GUEST OPINON: Plan to navigate midlife change
If the average life expectancy today in the West is around 80 (and still rising), and 53 is the median age of people in the Baby Boom generation (born between 1946 and 1964), this means most Baby Boomers have as many years of productivity ahead of them as behind them.
Marc Freedman, author of “The Big Shift: Navigating the New Stage Beyond Midlife,” found in his research that millions of people are hitting a midpoint in life and in their careers and asking the big questions about what’s next. How can I find renewal in what I am doing? How do I make a change? Can I take a risk in this economy? How do I finance a transition? How can I live a life that has greater significance or leaves the world a better place? If I don’t make a change now, will it be too late? Freedman concluded that it is time for a shift in thinking by individuals and organizations; this requires a shift in policies to enable people to remain productive.
Freedman calls this new phase of life the “encore stage,” where people are starting new careers out of necessity or desire. Peter Drucker, in his classic Harvard Business Review article “Managing Oneself,” said, “managing oneself increasingly leads one to begin a second career,” but also said that there was a prerequisite for managing the second half of life. Drucker warned that we must begin long before we enter it. This sounds like common sense, but I am not sure it is common practice.
Richard Leider, an author and life coach, in conjunction with the MetLife Mature Market Institute conducted a study of Baby Boomers called “Discovering What Matters: Balancing Money, Medicine, and Meaning.” Based on interviews with more than 1,000 Americans between the ages of 45 and 74, it found that respondents, regardless of financial status, maintained that their goals are primarily meaning-based. The conclusion was that “meaning trumps money, and significance trumps success.”

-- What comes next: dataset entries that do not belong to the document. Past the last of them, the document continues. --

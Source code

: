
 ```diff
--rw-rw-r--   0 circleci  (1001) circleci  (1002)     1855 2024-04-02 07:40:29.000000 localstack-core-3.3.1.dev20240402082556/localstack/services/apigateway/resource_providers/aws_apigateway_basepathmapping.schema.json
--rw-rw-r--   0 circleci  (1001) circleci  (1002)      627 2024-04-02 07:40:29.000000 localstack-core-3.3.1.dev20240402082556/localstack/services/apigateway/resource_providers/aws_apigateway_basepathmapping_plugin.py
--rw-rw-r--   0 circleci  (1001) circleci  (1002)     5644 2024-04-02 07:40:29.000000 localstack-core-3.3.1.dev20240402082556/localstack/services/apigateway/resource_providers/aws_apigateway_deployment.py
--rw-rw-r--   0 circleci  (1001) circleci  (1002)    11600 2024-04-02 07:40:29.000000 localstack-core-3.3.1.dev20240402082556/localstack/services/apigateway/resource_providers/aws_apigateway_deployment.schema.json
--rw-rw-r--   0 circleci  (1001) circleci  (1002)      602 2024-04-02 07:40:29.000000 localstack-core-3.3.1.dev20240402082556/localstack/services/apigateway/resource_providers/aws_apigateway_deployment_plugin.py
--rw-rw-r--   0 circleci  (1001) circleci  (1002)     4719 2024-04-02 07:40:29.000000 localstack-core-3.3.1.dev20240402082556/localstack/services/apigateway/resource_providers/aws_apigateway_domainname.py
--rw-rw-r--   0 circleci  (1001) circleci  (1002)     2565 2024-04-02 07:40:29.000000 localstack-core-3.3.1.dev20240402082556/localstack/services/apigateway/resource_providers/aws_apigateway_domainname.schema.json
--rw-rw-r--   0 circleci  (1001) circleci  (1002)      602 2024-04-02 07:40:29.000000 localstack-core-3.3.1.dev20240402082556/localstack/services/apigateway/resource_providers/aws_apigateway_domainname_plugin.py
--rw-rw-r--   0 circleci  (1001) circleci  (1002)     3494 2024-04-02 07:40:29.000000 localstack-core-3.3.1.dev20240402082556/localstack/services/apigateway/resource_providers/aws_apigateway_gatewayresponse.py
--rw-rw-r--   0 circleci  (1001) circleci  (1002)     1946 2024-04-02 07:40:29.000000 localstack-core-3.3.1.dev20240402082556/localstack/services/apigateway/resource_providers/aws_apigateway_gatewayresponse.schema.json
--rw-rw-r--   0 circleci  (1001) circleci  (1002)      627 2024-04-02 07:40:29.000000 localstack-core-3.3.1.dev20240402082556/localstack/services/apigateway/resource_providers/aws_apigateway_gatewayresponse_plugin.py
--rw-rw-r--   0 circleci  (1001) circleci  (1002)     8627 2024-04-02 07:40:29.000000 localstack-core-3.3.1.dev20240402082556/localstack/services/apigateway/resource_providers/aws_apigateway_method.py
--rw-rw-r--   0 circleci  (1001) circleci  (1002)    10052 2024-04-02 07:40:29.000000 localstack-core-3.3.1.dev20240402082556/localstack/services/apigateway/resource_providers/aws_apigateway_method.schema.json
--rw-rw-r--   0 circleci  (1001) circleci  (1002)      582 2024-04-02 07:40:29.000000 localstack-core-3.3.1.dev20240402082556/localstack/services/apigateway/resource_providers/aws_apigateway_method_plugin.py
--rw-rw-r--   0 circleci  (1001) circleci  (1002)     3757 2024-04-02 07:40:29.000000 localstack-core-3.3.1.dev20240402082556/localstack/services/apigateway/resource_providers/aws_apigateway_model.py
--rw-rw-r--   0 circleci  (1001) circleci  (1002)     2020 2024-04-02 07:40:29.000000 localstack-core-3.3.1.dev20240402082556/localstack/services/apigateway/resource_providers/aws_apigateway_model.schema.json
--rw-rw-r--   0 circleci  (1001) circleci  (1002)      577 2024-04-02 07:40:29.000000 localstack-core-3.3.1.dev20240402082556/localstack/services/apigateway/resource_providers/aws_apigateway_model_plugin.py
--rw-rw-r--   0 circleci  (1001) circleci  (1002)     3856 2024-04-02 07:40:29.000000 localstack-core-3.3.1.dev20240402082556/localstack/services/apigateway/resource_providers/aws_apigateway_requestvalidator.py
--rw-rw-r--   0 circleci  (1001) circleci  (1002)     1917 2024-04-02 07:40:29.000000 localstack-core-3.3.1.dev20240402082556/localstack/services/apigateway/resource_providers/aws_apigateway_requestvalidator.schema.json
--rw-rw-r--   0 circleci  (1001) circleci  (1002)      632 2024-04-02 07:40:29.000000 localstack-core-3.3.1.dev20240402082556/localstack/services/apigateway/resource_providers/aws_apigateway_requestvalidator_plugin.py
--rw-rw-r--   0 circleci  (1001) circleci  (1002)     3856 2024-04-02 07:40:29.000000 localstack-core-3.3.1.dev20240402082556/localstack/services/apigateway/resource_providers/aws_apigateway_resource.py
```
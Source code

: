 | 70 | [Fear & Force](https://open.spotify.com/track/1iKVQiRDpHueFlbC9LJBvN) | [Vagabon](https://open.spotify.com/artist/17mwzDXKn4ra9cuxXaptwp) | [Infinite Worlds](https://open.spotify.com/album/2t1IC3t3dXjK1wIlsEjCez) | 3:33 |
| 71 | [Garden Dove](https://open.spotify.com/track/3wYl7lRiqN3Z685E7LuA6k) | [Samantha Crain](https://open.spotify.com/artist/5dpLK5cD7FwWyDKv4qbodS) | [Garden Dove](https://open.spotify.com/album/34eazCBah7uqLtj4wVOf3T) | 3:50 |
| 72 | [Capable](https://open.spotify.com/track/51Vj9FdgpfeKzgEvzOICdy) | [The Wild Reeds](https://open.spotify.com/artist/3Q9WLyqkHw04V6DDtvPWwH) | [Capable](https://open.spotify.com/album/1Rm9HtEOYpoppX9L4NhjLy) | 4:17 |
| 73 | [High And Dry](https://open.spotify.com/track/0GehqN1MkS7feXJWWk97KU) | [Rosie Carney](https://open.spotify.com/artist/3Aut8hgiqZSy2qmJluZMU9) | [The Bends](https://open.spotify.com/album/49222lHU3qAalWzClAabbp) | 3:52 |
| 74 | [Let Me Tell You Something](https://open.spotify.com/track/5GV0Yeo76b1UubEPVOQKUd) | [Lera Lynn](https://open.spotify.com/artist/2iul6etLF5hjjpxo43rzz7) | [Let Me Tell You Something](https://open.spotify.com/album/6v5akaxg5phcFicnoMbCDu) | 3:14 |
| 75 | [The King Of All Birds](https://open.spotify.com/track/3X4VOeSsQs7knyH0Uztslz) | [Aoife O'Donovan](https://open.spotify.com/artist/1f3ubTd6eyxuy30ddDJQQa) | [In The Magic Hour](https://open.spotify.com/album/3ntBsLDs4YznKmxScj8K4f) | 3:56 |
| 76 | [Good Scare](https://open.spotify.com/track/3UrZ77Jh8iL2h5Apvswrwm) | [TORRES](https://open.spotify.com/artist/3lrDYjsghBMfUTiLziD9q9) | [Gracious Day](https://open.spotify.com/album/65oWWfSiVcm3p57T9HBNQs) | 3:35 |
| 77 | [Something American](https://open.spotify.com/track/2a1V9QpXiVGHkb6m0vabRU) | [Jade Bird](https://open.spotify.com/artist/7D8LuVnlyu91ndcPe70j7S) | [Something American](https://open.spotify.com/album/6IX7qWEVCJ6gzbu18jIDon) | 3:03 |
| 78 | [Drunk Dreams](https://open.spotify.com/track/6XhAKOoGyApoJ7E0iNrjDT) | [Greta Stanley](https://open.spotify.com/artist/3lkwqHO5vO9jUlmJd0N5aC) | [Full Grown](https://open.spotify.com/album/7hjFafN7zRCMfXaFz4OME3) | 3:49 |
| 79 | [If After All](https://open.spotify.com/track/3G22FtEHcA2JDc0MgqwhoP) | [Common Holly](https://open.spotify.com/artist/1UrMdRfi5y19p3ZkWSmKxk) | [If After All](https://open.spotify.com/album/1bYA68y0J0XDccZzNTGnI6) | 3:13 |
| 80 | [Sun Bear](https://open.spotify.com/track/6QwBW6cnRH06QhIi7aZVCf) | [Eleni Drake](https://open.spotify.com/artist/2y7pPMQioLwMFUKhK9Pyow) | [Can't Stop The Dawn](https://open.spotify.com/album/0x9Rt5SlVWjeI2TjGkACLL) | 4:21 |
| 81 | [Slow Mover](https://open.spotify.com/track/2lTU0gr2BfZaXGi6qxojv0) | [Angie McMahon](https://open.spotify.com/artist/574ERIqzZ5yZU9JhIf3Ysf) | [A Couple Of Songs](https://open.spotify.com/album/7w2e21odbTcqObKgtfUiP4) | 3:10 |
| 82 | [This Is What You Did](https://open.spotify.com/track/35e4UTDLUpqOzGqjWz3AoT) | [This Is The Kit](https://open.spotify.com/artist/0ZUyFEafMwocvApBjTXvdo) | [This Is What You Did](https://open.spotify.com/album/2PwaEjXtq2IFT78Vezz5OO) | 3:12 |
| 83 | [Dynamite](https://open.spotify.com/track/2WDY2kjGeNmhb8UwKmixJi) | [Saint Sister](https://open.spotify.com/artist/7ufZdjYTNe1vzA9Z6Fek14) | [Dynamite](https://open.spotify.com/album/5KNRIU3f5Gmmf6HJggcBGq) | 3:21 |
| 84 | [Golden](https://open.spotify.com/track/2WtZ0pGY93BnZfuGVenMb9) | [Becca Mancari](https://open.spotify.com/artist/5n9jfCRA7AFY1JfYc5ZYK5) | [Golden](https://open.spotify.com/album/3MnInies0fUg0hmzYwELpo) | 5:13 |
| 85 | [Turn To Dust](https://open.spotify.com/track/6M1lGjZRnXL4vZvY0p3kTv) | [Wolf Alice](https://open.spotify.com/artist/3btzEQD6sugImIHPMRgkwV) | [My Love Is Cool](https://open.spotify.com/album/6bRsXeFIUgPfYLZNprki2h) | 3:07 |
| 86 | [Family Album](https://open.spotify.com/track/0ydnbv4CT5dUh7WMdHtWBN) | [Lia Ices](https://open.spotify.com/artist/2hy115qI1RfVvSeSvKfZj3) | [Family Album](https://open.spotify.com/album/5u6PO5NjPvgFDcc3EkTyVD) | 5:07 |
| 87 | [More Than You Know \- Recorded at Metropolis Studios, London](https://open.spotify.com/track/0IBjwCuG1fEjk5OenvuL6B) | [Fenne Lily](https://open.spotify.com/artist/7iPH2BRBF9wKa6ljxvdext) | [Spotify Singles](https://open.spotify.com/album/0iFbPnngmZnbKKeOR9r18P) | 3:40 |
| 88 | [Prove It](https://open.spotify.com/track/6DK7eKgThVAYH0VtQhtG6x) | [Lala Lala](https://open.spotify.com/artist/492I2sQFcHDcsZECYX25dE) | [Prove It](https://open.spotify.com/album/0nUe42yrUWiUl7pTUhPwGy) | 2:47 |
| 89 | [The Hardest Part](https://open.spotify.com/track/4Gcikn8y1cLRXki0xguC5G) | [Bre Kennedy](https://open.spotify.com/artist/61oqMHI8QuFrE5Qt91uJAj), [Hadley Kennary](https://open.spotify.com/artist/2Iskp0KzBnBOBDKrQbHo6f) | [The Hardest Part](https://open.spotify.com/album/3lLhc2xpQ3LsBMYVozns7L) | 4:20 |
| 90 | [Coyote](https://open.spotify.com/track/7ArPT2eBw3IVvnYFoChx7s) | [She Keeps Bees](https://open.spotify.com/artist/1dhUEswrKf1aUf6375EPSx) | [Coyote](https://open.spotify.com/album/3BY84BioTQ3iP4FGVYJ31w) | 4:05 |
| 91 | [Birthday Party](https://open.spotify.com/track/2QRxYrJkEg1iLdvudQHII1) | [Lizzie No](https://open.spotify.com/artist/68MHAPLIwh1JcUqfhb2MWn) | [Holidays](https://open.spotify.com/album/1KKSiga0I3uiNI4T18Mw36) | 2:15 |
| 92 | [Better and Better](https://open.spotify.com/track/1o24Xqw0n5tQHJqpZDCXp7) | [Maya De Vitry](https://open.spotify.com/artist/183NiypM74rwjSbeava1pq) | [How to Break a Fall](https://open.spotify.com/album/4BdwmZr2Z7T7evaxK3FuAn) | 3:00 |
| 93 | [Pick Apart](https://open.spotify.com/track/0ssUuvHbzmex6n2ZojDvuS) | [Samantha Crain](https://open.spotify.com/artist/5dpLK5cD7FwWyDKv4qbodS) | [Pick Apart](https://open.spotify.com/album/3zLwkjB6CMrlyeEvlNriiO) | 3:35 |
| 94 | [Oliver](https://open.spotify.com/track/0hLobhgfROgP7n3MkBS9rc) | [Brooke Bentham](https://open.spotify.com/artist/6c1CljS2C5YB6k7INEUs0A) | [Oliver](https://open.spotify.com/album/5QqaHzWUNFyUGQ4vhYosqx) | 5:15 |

In another Harvard Business Review article, “The Existential Necessity of Midlife Change,” Carlo Strenger and Arie Ruttenberg advocate that “organizations need to help executives understand that everybody in the company will leave at some point to begin a second life.”
They suggest providing coaches to “help executives prepare for a second life as a matter of policy.” Coaches could also help employees plan for their “encore careers,” establish a continuing education fund for personal development and collaborate with colleges to develop transition programs. These initiatives cost money, but employees are more productive and satisfied if they have a better understanding of how to navigate this stage of life. And in postemployment transition, wouldn’t it be a benefit to have people leaving as ambassadors spreading the good word about the organization?
Drucker concluded that we tend to believe that organizations outlive workers and that most people stay put. “But today the opposite is true,” he wrote. “Knowledge workers outlive organizations and they are mobile. The need to manage oneself is therefore creating a revolution in human affairs.” I think we all need to pay attention.